Task statement
Print the data that follows exactly.

*** Opening of Records for the task ***

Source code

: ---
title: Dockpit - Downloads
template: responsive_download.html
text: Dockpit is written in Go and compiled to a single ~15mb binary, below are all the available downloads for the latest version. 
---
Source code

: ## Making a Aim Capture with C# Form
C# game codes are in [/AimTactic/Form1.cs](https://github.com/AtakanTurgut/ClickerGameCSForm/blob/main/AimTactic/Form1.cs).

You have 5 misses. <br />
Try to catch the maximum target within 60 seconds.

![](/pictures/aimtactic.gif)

*** Close of Records for the task ***

Answer for this exercise
Source code

: ---
title: Dockpit - Downloads
template: responsive_download.html
text: Dockpit is written in Go and compiled to a single ~15mb binary, below are all the available downloads for the latest version. 
---
Source code

: ## Making a Aim Capture with C# Form
C# game codes are in [/AimTactic/Form1.cs](https://github.com/AtakanTurgut/ClickerGameCSForm/blob/main/AimTactic/Form1.cs).

You have 5 misses. <br />
Try to catch the maximum target within 60 seconds.

![](/pictures/aimtactic.gif)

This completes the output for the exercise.